**INSTRUCTIONS FOR THE TASK**
Find and copy the lines in the records beneath this task that contain the word "releases".

Stored items:
####################

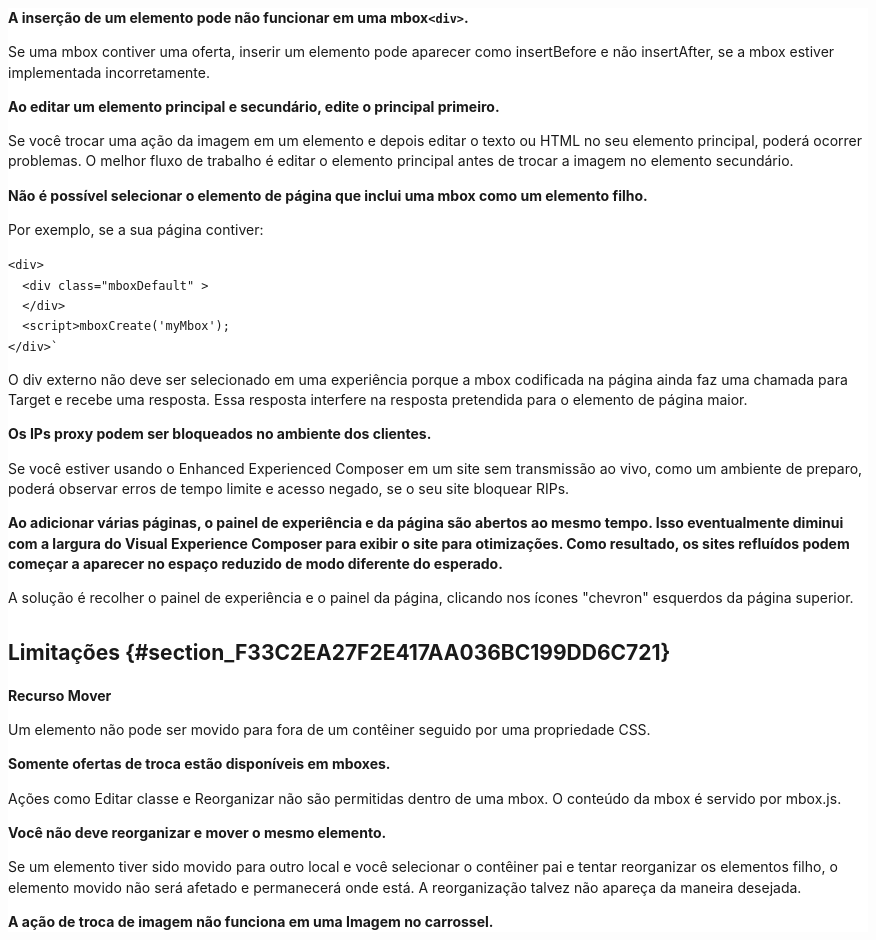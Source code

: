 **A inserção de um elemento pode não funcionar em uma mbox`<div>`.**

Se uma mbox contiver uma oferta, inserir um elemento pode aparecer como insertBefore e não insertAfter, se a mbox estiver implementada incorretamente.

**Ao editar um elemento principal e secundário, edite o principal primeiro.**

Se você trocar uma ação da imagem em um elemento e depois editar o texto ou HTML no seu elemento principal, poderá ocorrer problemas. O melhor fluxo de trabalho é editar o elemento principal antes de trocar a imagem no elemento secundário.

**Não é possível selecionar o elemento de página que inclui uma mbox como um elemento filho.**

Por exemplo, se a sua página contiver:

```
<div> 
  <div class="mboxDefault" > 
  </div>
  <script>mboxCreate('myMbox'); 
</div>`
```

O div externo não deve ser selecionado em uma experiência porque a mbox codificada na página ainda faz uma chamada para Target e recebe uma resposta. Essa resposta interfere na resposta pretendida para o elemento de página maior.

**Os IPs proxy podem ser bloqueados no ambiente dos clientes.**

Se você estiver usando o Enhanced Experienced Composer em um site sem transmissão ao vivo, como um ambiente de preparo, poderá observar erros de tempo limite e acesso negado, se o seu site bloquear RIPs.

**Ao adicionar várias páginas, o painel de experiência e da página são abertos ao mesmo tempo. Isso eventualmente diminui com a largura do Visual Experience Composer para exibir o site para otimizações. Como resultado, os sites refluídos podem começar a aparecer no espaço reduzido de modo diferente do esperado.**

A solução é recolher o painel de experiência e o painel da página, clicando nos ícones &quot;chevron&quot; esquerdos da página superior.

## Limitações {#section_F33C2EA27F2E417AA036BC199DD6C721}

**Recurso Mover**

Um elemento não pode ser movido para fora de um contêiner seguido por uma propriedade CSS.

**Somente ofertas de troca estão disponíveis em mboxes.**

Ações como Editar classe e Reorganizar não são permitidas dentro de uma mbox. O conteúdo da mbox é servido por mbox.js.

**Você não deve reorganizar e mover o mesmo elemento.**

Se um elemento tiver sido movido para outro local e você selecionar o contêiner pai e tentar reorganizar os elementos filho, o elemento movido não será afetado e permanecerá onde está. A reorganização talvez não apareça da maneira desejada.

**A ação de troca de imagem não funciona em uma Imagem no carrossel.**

####################

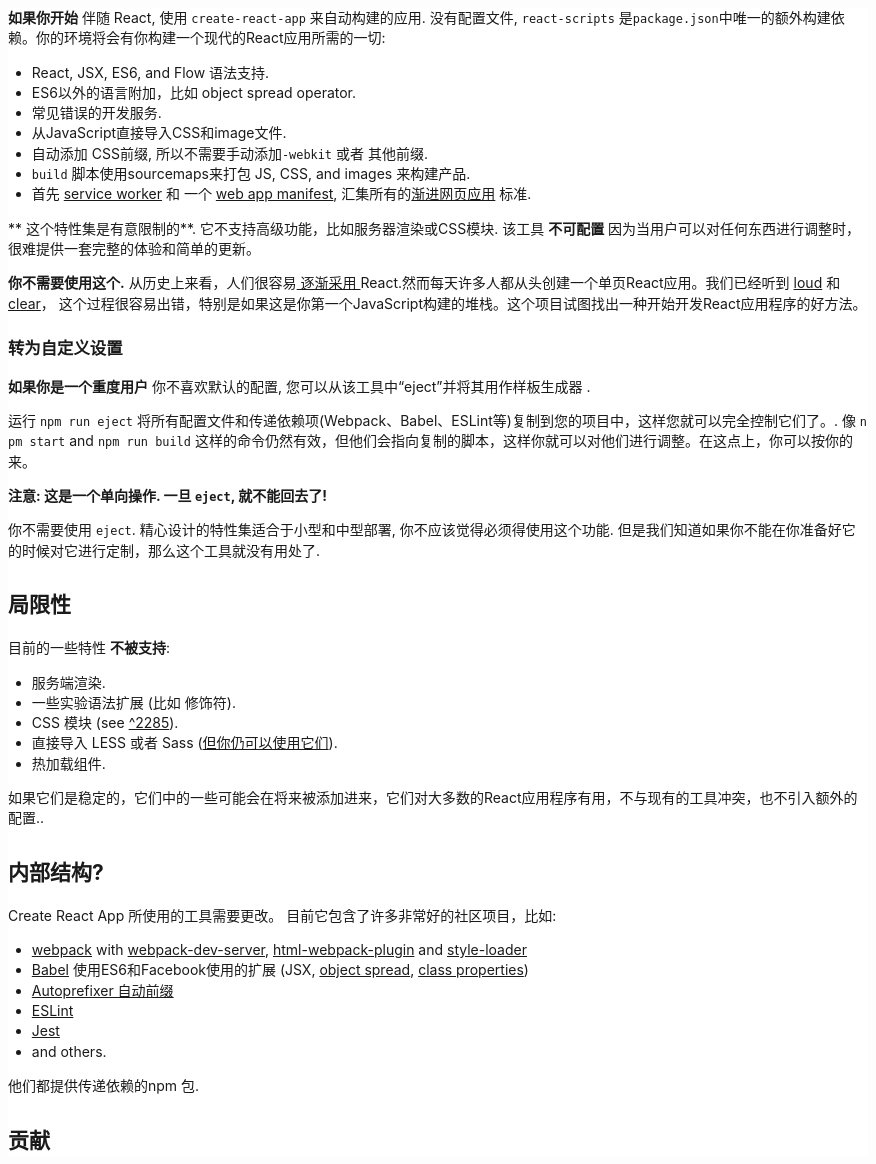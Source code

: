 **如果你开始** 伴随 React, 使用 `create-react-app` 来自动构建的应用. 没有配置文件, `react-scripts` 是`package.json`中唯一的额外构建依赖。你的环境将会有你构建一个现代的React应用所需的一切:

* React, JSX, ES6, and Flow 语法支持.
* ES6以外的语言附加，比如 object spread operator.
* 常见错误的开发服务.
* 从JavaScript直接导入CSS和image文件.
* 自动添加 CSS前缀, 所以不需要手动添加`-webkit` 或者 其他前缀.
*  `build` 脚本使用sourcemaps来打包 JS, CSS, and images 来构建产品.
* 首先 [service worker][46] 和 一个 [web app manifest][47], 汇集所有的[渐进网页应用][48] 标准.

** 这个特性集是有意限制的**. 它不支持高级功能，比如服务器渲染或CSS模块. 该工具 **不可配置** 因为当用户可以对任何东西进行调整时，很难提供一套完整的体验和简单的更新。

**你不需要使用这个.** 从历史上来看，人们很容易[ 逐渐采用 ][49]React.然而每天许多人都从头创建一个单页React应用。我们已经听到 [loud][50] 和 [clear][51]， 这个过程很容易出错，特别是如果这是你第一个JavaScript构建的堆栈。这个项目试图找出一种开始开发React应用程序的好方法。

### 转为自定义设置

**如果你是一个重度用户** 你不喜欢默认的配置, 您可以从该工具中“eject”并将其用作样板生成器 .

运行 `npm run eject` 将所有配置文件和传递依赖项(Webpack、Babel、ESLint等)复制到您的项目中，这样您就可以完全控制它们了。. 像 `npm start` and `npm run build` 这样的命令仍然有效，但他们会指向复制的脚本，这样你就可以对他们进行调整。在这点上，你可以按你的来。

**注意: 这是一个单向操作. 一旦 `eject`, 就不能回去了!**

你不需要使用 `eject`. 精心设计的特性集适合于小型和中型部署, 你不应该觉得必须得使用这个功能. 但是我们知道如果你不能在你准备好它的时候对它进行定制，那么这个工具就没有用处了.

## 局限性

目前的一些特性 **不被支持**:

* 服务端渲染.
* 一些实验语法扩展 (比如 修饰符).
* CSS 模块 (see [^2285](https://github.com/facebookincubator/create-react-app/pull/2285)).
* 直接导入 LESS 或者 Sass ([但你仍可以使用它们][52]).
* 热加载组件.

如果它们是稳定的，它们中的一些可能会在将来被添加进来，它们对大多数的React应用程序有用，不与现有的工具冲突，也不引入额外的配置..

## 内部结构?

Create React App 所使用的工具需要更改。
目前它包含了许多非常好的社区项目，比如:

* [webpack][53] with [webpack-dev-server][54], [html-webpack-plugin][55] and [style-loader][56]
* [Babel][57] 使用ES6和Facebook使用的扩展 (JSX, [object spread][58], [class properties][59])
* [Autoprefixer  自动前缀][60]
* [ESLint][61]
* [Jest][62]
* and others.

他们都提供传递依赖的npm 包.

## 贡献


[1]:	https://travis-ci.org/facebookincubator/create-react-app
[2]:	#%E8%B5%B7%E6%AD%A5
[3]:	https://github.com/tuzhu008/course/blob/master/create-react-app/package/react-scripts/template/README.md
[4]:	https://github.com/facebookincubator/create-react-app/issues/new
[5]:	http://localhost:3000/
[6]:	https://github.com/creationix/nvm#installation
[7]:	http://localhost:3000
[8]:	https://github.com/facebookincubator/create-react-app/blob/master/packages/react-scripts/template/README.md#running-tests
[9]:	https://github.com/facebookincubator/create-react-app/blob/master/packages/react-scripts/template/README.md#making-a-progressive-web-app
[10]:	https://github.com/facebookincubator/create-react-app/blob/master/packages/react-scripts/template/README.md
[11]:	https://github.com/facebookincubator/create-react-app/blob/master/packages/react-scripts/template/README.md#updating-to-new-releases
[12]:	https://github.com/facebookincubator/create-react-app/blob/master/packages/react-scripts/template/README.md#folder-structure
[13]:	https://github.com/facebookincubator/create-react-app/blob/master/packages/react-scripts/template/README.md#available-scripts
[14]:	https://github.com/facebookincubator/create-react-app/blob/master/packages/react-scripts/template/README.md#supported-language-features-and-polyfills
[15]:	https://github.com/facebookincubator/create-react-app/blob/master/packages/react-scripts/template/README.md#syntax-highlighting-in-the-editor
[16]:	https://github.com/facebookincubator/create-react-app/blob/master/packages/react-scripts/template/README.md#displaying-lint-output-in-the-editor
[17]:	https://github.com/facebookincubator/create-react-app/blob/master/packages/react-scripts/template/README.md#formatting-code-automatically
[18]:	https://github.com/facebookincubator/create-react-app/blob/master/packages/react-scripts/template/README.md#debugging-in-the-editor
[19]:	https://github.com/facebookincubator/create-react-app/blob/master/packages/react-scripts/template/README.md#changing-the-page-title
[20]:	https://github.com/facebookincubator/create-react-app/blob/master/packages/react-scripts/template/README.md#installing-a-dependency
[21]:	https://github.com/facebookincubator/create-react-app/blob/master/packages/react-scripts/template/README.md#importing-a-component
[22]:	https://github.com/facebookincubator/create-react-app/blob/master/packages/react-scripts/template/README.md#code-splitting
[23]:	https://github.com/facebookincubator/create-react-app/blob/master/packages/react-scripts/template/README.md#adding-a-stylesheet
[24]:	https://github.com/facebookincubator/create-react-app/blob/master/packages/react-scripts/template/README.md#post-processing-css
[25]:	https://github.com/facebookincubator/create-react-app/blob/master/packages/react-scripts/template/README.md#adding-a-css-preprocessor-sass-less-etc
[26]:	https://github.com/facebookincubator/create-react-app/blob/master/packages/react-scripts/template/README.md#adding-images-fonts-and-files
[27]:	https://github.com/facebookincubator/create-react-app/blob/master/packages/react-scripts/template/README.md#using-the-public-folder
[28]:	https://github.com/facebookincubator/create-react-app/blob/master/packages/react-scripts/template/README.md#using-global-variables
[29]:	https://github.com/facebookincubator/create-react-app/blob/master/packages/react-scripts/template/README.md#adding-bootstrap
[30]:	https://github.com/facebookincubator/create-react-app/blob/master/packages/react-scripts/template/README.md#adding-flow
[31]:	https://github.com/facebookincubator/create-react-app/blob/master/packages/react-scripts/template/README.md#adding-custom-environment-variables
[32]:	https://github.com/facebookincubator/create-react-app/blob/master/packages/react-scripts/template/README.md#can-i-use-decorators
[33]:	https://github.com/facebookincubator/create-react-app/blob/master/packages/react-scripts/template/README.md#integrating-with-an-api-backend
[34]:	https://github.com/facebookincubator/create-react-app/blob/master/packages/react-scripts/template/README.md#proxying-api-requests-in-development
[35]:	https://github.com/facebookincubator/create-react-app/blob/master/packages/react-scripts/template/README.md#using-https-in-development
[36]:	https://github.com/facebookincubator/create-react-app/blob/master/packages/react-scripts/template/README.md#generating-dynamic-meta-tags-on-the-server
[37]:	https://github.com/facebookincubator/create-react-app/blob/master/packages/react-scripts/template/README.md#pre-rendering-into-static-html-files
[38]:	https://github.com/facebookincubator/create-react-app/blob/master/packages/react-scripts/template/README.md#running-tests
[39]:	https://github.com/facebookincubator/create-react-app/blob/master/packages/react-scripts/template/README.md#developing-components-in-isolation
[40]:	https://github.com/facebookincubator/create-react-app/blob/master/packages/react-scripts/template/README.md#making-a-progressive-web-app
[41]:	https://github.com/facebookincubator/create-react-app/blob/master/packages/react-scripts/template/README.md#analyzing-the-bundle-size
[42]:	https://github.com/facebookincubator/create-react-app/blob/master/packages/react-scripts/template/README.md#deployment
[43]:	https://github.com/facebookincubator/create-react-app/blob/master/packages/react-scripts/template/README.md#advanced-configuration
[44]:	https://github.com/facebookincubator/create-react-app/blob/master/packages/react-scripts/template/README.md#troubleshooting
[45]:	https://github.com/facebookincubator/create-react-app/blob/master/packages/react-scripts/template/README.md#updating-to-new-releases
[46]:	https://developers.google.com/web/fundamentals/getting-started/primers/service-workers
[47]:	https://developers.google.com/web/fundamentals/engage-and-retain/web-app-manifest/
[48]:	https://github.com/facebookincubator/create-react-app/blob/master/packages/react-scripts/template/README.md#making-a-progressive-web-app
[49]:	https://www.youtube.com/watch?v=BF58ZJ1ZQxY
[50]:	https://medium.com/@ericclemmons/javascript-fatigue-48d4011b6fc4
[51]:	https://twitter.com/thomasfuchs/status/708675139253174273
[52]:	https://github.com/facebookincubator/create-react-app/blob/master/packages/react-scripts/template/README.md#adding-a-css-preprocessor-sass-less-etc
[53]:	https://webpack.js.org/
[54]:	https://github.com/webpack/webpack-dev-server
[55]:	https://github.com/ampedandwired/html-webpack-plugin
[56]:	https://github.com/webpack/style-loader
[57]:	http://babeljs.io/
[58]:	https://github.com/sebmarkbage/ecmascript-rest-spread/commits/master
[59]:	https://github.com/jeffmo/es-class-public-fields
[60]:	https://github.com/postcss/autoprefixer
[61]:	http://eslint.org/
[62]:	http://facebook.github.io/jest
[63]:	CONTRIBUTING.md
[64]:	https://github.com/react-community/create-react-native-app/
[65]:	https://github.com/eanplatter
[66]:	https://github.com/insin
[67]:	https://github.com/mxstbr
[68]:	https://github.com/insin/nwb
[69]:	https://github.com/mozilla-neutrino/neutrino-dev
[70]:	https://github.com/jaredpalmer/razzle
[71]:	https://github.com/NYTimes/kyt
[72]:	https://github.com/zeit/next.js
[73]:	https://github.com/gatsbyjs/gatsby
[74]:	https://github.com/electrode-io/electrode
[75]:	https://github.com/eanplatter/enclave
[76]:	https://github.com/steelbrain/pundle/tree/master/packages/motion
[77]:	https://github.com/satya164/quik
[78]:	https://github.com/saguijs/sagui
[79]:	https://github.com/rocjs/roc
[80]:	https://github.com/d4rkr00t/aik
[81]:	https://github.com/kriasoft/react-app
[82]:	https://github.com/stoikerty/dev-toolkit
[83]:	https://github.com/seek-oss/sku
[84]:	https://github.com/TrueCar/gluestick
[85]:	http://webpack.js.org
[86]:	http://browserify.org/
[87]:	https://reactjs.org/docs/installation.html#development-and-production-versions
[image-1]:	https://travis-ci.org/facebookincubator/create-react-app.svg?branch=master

####################

**RESPONSE**
[11]:	https://github.com/facebookincubator/create-react-app/blob/master/packages/react-scripts/template/README.md#updating-to-new-releases
[45]:	https://github.com/facebookincubator/create-react-app/blob/master/packages/react-scripts/template/README.md#updating-to-new-releases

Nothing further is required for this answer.